Scalable design supporting larger mode channels

Abstract

On-chip optical interconnect has been widely accepted as a promising technology to realize future large-scale multiprocessors. Mode-division multiplexing (MDM) provides a new degree of freedom for optical interconnects to dramatically increase the link capacity. Present on-chip multimode devices are based on traditional wave-optics. Although large amount of computation and optimization are adopted to support more modes, mode-independent manipulation is still hard to be achieved due to severe mode dispersion. Here, we propose a universal solution to standardize the design of fundamental multimode building blocks, by introducing a geometrical-optics-like concept adopting waveguide width larger than the working wavelength. The proposed solution can tackle a group of modes at the same time with very simple processes, avoiding demultiplexing procedure and ensuring compact footprint.
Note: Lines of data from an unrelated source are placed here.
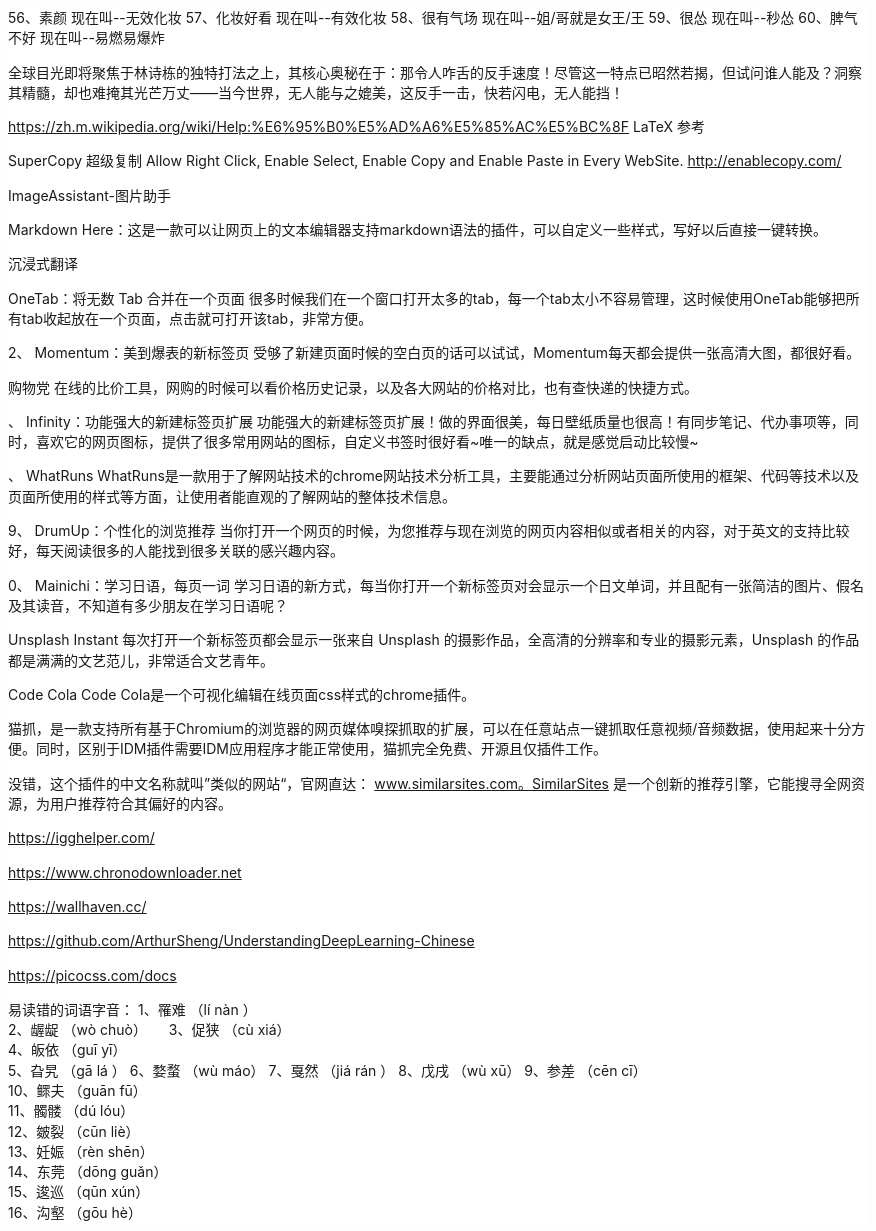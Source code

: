 56、素颜 现在叫--无效化妆
57、化妆好看 现在叫--有效化妆
58、很有气场 现在叫--姐/哥就是女王/王
59、很怂 现在叫--秒怂
60、脾气不好 现在叫--易燃易爆炸

全球目光即将聚焦于林诗栋的独特打法之上，其核心奥秘在于：那令人咋舌的反手速度！尽管这一特点已昭然若揭，但试问谁人能及？洞察其精髓，却也难掩其光芒万丈——当今世界，无人能与之媲美，这反手一击，快若闪电，无人能挡！

https://zh.m.wikipedia.org/wiki/Help:%E6%95%B0%E5%AD%A6%E5%85%AC%E5%BC%8F LaTeX 参考

SuperCopy 超级复制
Allow Right Click, Enable Select, Enable Copy and Enable Paste in Every WebSite. http://enablecopy.com/

ImageAssistant-图片助手

Markdown Here：这是一款可以让网页上的文本编辑器支持markdown语法的插件，可以自定义一些样式，写好以后直接一键转换。

沉浸式翻译

OneTab：将无数 Tab 合并在一个页面 很多时候我们在一个窗口打开太多的tab，每一个tab太小不容易管理，这时候使用OneTab能够把所有tab收起放在一个页面，点击就可打开该tab，非常方便。

2、 Momentum：美到爆表的新标签页 受够了新建页面时候的空白页的话可以试试，Momentum每天都会提供一张高清大图，都很好看。

购物党 在线的比价工具，网购的时候可以看价格历史记录，以及各大网站的价格对比，也有查快递的快捷方式。

、 Infinity：功能强大的新建标签页扩展 功能强大的新建标签页扩展！做的界面很美，每日壁纸质量也很高！有同步笔记、代办事项等，同时，喜欢它的网页图标，提供了很多常用网站的图标，自定义书签时很好看~唯一的缺点，就是感觉启动比较慢~

、 WhatRuns WhatRuns是一款用于了解网站技术的chrome网站技术分析工具，主要能通过分析网站页面所使用的框架、代码等技术以及页面所使用的样式等方面，让使用者能直观的了解网站的整体技术信息。

9、 DrumUp：个性化的浏览推荐 当你打开一个网页的时候，为您推荐与现在浏览的网页内容相似或者相关的内容，对于英文的支持比较好，每天阅读很多的人能找到很多关联的感兴趣内容。

0、 Mainichi：学习日语，每页一词 学习日语的新方式，每当你打开一个新标签页对会显示一个日文单词，并且配有一张简洁的图片、假名及其读音，不知道有多少朋友在学习日语呢？

 Unsplash Instant 每次打开一个新标签页都会显示一张来自 Unsplash 的摄影作品，全高清的分辨率和专业的摄影元素，Unsplash 的作品都是满满的文艺范儿，非常适合文艺青年。
 
 Code Cola Code Cola是一个可视化编辑在线页面css样式的chrome插件。
 
猫抓，是一款支持所有基于Chromium的浏览器的网页媒体嗅探抓取的扩展，可以在任意站点一键抓取任意视频/音频数据，使用起来十分方便。同时，区别于IDM插件需要IDM应用程序才能正常使用，猫抓完全免费、开源且仅插件工作。

没错，这个插件的中文名称就叫”类似的网站“，官网直达： www.similarsites.com。SimilarSites 是一个创新的推荐引擎，它能搜寻全网资源，为用户推荐符合其偏好的内容。

https://igghelper.com/

https://www.chronodownloader.net

https://wallhaven.cc/

https://github.com/ArthurSheng/UnderstandingDeepLearning-Chinese

https://picocss.com/docs

易读错的词语字音：
1、罹难 （lí nàn ）  
2、龌龊 （wò chuò） 　
3、促狭 （cù xiá）   
4、皈依 （guī yī）  
5、旮旯 （gā lá ）
6、婺蝥 （wù máo）
7、戛然 （jiá rán ）
8、戊戌 （wù xū） 
9、参差 （cēn cī）   
10、鳏夫 （guān fū）   
11、髑髅 （dú lóu）  
12、皴裂 （cūn liè）   
13、妊娠 （rèn shēn）  
14、东莞 （dōng guǎn）  
15、逡巡 （qūn xún）   
16、沟壑 （gōu hè）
Compare to conventional schemes, it is scalable to larger mode channels without increasing the complexity and whole footprint. As a proof of concept, we demonstrate a set of multimode building blocks including crossing, bend, coupler and switches. Low losses of multimode waveguide crossing and bend are achieved, as well as ultra-low power consumption of the multimode switch is realized since it enables reconfigurable routing for a group of modes simultaneously. Our work promotes the multimode photonics research and makes the MDM technique more practical.